Low home prices are not good for banks stuck with devalued foreclosed real estate, or for banks in general, since they stand to make more money from larger loans necessitated by higher prices.
Low home prices are not good for homeowners (or others with real estate) hoping to sell if they are underwater: that is, their remaining mortgage balance exceeds the free-market value of the property. However, if they have enough income or liquid assets to pay off the mortgage, lower prices can be good for them, too, if they subsequently purchase a comparable property that is now more affordable after the real estate bubble burst.

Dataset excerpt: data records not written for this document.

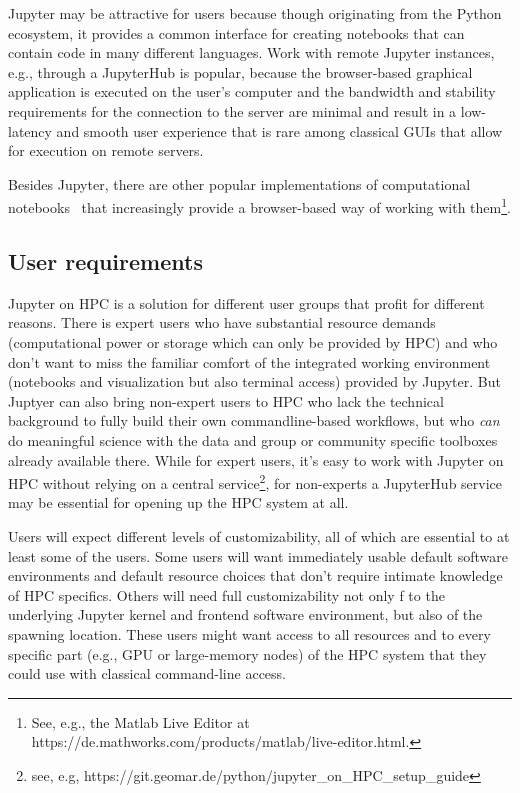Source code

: Jupyter may be attractive for users because though originating from the Python ecosystem, it provides a common interface for creating notebooks that can contain code in many different languages.
Work with remote Jupyter instances, e.g., through a JupyterHub is popular, because the browser-based graphical application is executed on the user's computer and the bandwidth and stability requirements for the connection to the server are minimal and result in a low-latency and smooth user experience that is rare among classical GUIs that allow for execution on remote servers.

Besides Jupyter, there are other popular implementations of computational notebooks~\citep{Hinsen2019a} that increasingly provide a browser-based way of working with them\footnote{See, e.g., the Matlab Live Editor at https://de.mathworks.com/products/matlab/live-editor.html.}.


\subsection{User requirements}

Jupyter on HPC is a solution for different user groups that profit for different reasons.
There is expert users who have substantial resource demands (computational power or storage which can only be provided by HPC) and who don't want to miss the familiar comfort of the integrated working environment (notebooks and visualization but also terminal access) provided by Jupyter.
But Juptyer can also bring non-expert users to HPC who lack the technical background to fully build their own commandline-based workflows, but who \emph{can} do meaningful science with the data and group or community specific toolboxes already available there.
While for expert users, it's easy to work with Jupyter on HPC without relying on a central service\footnote{see, e.g, https://git.geomar.de/python/jupyter_on_HPC_setup_guide}, for non-experts a JupyterHub service may be essential for opening up the HPC system at all.

Users will expect different levels of customizability, all of which are essential to at least some of the users.
Some users will want immediately usable default software environments and default resource choices that don't require intimate knowledge of HPC specifics.
Others will need full customizability not only f to the underlying Jupyter kernel and frontend software environment, but also of the spawning location.
These users might want access to all resources and to every specific part (e.g., GPU or large-memory nodes) of the HPC system that they could use with classical command-line access.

Low home prices are good for almost everyone else. If you want to buy or rent, lower prices are a godsend. Therefore, “state and federal policies which prop up housing prices are discouraging the market from taking the steps necessary to get back on track” and therefore delaying recovery, and therefore delaying the time when rising prices signal a genuine increase in real estate values as opposed to the bubble-inspired fantasy values that deluded many people into thinking they were richer than they truly were.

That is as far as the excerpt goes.